Edinburgh Festival: Spacey Delivers MacTaggart Lecture

Oscar winning actor, and star of Netflix political drama House of Cards, Kevin Spacey, recently defended ‘TV Binges’ and called for innovation in storytelling as the boundaries between film and television are being broken down. Spacey used his address at the annual MacTaggart Lecture during the Edinburgh Festival as a rallying call to develop new and emerging storytelling talent, saying that not enough is being doing to support new talent across the industry.

Referring to innovative figures such as Steve Jobs and Henry Ford, Spacey urged Television personnel ‘to be that innovative. In some ways we need to be better than the audience.
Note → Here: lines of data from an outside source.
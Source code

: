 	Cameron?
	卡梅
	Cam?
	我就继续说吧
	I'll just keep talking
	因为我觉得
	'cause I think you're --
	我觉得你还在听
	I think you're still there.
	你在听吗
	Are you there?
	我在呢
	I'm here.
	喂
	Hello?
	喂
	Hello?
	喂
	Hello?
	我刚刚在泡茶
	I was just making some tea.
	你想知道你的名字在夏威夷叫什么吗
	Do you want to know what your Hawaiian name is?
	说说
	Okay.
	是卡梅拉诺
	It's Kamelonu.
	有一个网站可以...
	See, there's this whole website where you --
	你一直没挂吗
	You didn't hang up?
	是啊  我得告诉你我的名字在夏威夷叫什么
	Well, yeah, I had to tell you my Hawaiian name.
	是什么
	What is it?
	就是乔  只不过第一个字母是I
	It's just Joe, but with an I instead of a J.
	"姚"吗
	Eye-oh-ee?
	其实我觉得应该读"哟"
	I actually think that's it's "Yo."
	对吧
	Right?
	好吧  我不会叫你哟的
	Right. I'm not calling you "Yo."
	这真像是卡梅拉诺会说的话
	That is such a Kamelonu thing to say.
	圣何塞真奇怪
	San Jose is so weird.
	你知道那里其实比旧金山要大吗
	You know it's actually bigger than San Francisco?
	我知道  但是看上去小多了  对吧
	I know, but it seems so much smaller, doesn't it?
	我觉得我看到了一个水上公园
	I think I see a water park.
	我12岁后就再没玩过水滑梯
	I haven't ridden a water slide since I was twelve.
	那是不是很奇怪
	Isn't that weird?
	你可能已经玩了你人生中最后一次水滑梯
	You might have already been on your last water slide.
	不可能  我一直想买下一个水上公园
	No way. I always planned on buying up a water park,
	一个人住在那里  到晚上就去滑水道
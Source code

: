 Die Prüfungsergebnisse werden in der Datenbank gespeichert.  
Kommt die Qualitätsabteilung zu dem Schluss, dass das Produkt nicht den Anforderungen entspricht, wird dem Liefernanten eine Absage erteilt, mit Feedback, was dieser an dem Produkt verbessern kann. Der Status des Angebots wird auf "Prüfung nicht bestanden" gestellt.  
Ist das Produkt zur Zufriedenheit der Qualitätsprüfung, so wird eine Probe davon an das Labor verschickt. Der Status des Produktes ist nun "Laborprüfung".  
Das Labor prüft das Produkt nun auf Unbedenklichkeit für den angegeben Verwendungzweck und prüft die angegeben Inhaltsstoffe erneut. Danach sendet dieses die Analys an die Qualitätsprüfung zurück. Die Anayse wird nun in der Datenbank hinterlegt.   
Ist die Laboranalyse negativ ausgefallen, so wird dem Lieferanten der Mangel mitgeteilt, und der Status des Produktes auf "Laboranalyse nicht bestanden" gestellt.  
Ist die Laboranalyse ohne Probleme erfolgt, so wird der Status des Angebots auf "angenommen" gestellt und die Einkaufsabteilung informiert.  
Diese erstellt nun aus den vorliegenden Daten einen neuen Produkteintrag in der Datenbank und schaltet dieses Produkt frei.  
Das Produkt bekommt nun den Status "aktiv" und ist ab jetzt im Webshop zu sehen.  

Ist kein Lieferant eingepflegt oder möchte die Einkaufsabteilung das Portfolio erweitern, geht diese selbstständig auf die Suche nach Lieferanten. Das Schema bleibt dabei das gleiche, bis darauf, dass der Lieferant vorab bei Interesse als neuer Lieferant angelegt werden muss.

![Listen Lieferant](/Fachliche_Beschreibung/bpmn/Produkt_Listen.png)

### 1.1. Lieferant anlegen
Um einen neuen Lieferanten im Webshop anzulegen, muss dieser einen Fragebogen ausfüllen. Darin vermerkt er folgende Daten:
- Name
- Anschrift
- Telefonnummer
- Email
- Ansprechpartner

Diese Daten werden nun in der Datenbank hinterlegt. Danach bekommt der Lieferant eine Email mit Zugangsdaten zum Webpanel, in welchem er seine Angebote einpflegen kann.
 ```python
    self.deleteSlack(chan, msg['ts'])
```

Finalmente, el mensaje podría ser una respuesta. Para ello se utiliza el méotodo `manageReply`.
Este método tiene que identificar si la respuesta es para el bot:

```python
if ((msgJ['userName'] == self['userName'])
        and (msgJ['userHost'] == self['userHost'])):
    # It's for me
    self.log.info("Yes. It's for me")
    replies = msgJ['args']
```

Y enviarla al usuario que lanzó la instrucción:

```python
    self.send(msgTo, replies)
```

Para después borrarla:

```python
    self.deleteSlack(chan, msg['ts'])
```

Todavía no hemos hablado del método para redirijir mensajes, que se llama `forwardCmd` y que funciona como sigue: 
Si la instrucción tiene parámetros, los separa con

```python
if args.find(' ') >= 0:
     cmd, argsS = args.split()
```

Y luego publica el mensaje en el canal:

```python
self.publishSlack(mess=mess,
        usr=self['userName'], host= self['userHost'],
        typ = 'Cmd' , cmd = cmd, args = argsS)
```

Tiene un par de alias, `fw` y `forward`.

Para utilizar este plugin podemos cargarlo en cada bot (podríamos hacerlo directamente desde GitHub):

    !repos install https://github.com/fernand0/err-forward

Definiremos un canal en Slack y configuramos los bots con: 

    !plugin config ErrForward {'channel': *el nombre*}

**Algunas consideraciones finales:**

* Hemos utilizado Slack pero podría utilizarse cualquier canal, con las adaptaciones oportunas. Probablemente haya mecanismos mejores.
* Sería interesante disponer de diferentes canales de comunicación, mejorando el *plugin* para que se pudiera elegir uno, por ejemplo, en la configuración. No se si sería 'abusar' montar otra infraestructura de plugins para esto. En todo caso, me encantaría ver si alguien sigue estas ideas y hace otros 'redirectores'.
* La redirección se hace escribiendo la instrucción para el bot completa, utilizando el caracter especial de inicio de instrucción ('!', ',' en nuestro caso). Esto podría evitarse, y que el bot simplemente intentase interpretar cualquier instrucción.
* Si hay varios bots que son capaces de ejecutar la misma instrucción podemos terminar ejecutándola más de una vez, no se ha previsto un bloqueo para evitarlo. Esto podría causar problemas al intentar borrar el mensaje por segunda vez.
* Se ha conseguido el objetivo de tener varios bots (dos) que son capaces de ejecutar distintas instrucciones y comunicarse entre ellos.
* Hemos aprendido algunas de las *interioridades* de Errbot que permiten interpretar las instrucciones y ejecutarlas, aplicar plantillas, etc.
We need to surprise, break boundaries and take viewers to new places.’

Spacey, having famously declared television drama as ‘a lost cause’ over a decade ago emphasised the reducing boundary between big screen films and television drama series insisting that series such as House of Cards and Breaking Bad have proven that there is significant value in investing in ‘sophisticated, multi layered story with complex characters.’

During the festivals keynote speech to TV executives, Spacey said ‘History proves that commitment to ideas and keeping faith in the talent has to be preferable to a pilot system that just throws everything at the wall in the hope that something sticks.’

‘When the story is good enough, people can watch something three times the length of an opera. We can make no assumptions about what viewers want or how they want to experience things. We must observe, adapt and try new things to discover appetites we didn’t know were there.’

‘Clearly, the Netflix model – releasing the entire House of Cards season – has proved one thing. The audience wants the control. They want freedom. If they want to binge, then we should let them binge.’